TASK STATEMENT
Hand back the entries below exactly.
···
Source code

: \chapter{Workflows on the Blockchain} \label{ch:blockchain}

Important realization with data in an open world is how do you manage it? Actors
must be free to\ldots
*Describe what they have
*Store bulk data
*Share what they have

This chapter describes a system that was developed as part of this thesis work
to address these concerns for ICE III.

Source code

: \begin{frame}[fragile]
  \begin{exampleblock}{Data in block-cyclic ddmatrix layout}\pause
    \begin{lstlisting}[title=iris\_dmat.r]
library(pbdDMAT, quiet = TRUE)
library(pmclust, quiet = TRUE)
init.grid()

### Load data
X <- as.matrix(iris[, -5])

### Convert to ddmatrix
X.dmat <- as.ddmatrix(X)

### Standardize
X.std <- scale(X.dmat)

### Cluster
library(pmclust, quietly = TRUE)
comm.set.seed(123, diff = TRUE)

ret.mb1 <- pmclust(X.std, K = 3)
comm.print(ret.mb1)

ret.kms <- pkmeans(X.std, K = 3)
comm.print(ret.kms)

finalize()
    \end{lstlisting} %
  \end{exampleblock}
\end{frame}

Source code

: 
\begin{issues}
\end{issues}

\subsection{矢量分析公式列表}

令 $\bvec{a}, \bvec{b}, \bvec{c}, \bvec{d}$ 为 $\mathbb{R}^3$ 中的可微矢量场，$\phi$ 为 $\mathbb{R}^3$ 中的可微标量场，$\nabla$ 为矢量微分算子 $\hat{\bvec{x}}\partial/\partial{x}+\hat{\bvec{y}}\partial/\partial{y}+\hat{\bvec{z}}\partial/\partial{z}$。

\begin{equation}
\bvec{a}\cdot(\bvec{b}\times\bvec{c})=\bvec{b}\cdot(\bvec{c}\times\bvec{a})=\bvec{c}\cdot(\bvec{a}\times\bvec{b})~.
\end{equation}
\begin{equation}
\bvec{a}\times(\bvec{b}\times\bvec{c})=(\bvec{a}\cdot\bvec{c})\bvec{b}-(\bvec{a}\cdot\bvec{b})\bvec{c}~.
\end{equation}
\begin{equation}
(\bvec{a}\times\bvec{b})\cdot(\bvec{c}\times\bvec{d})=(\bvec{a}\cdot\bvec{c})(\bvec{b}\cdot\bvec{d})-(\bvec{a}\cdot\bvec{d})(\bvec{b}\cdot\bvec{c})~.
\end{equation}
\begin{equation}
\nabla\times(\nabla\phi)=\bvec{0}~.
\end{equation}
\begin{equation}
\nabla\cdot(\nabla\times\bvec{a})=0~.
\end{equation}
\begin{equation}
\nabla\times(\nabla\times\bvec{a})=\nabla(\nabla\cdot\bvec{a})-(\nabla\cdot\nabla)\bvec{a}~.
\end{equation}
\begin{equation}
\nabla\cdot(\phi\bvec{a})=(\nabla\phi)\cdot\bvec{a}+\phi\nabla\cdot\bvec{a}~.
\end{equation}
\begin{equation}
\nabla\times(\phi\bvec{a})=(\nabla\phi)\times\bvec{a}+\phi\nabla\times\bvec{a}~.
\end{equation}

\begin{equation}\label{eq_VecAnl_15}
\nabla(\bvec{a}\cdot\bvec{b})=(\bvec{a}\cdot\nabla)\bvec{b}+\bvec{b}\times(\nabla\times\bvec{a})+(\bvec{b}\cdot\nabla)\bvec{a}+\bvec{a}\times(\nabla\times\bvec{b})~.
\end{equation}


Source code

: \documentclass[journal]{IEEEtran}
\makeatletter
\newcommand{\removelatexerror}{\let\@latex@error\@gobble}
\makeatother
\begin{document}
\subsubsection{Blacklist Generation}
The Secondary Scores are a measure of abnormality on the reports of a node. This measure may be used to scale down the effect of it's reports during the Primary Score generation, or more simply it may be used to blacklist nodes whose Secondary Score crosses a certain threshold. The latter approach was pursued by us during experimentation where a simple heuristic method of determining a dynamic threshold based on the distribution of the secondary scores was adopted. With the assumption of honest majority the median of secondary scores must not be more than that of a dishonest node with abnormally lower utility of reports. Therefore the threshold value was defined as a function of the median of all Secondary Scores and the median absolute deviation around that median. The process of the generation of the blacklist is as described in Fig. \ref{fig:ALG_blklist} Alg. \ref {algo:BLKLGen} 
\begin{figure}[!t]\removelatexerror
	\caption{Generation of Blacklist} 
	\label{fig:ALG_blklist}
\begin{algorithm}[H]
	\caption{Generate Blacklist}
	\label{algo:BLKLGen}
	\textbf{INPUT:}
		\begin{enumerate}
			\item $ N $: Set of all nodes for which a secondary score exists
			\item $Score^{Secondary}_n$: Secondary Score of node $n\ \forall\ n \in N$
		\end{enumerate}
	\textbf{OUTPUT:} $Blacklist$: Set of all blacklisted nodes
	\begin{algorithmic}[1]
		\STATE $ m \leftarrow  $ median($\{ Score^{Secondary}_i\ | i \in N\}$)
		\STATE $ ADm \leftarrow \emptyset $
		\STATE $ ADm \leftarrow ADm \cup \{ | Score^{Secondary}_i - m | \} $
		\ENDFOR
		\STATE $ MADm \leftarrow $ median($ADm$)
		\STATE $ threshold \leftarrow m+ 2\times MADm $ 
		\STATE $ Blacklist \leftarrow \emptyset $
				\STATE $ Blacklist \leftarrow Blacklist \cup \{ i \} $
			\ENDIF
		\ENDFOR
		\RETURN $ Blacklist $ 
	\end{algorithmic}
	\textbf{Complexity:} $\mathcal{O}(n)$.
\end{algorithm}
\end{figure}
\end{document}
···
FINISHED TASK
Source code

: \chapter{Workflows on the Blockchain} \label{ch:blockchain}

Important realization with data in an open world is how do you manage it? Actors
must be free to\ldots
*Describe what they have
*Store bulk data
*Share what they have

This chapter describes a system that was developed as part of this thesis work
to address these concerns for ICE III.

Source code

: \begin{frame}[fragile]
  \begin{exampleblock}{Data in block-cyclic ddmatrix layout}\pause
    \begin{lstlisting}[title=iris\_dmat.r]
library(pbdDMAT, quiet = TRUE)
library(pmclust, quiet = TRUE)
init.grid()

### Load data
X <- as.matrix(iris[, -5])

### Convert to ddmatrix
X.dmat <- as.ddmatrix(X)

### Standardize
X.std <- scale(X.dmat)

### Cluster
library(pmclust, quietly = TRUE)
comm.set.seed(123, diff = TRUE)

ret.mb1 <- pmclust(X.std, K = 3)
comm.print(ret.mb1)

ret.kms <- pkmeans(X.std, K = 3)
comm.print(ret.kms)

finalize()
    \end{lstlisting} %
  \end{exampleblock}
\end{frame}

Source code

: 
\begin{issues}
\end{issues}

\subsection{矢量分析公式列表}

令 $\bvec{a}, \bvec{b}, \bvec{c}, \bvec{d}$ 为 $\mathbb{R}^3$ 中的可微矢量场，$\phi$ 为 $\mathbb{R}^3$ 中的可微标量场，$\nabla$ 为矢量微分算子 $\hat{\bvec{x}}\partial/\partial{x}+\hat{\bvec{y}}\partial/\partial{y}+\hat{\bvec{z}}\partial/\partial{z}$。

\begin{equation}
\bvec{a}\cdot(\bvec{b}\times\bvec{c})=\bvec{b}\cdot(\bvec{c}\times\bvec{a})=\bvec{c}\cdot(\bvec{a}\times\bvec{b})~.
\end{equation}
\begin{equation}
\bvec{a}\times(\bvec{b}\times\bvec{c})=(\bvec{a}\cdot\bvec{c})\bvec{b}-(\bvec{a}\cdot\bvec{b})\bvec{c}~.
\end{equation}
\begin{equation}
(\bvec{a}\times\bvec{b})\cdot(\bvec{c}\times\bvec{d})=(\bvec{a}\cdot\bvec{c})(\bvec{b}\cdot\bvec{d})-(\bvec{a}\cdot\bvec{d})(\bvec{b}\cdot\bvec{c})~.
\end{equation}
\begin{equation}
\nabla\times(\nabla\phi)=\bvec{0}~.
\end{equation}
\begin{equation}
\nabla\cdot(\nabla\times\bvec{a})=0~.
\end{equation}
\begin{equation}
\nabla\times(\nabla\times\bvec{a})=\nabla(\nabla\cdot\bvec{a})-(\nabla\cdot\nabla)\bvec{a}~.
\end{equation}
\begin{equation}
\nabla\cdot(\phi\bvec{a})=(\nabla\phi)\cdot\bvec{a}+\phi\nabla\cdot\bvec{a}~.
\end{equation}
\begin{equation}
\nabla\times(\phi\bvec{a})=(\nabla\phi)\times\bvec{a}+\phi\nabla\times\bvec{a}~.
\end{equation}

\begin{equation}\label{eq_VecAnl_15}
\nabla(\bvec{a}\cdot\bvec{b})=(\bvec{a}\cdot\nabla)\bvec{b}+\bvec{b}\times(\nabla\times\bvec{a})+(\bvec{b}\cdot\nabla)\bvec{a}+\bvec{a}\times(\nabla\times\bvec{b})~.
\end{equation}


Source code

: \documentclass[journal]{IEEEtran}
\makeatletter
\newcommand{\removelatexerror}{\let\@latex@error\@gobble}
\makeatother
\begin{document}
\subsubsection{Blacklist Generation}
The Secondary Scores are a measure of abnormality on the reports of a node. This measure may be used to scale down the effect of it's reports during the Primary Score generation, or more simply it may be used to blacklist nodes whose Secondary Score crosses a certain threshold. The latter approach was pursued by us during experimentation where a simple heuristic method of determining a dynamic threshold based on the distribution of the secondary scores was adopted. With the assumption of honest majority the median of secondary scores must not be more than that of a dishonest node with abnormally lower utility of reports. Therefore the threshold value was defined as a function of the median of all Secondary Scores and the median absolute deviation around that median. The process of the generation of the blacklist is as described in Fig. \ref{fig:ALG_blklist} Alg. \ref {algo:BLKLGen} 
\begin{figure}[!t]\removelatexerror
	\caption{Generation of Blacklist} 
	\label{fig:ALG_blklist}
\begin{algorithm}[H]
	\caption{Generate Blacklist}
	\label{algo:BLKLGen}
	\textbf{INPUT:}
		\begin{enumerate}
			\item $ N $: Set of all nodes for which a secondary score exists
			\item $Score^{Secondary}_n$: Secondary Score of node $n\ \forall\ n \in N$
		\end{enumerate}
	\textbf{OUTPUT:} $Blacklist$: Set of all blacklisted nodes
	\begin{algorithmic}[1]
		\STATE $ m \leftarrow  $ median($\{ Score^{Secondary}_i\ | i \in N\}$)
		\STATE $ ADm \leftarrow \emptyset $
		\STATE $ ADm \leftarrow ADm \cup \{ | Score^{Secondary}_i - m | \} $
		\ENDFOR
		\STATE $ MADm \leftarrow $ median($ADm$)
		\STATE $ threshold \leftarrow m+ 2\times MADm $ 
		\STATE $ Blacklist \leftarrow \emptyset $
				\STATE $ Blacklist \leftarrow Blacklist \cup \{ i \} $
			\ENDIF
		\ENDFOR
		\RETURN $ Blacklist $ 
	\end{algorithmic}
	\textbf{Complexity:} $\mathcal{O}(n)$.
\end{algorithm}
\end{figure}
\end{document}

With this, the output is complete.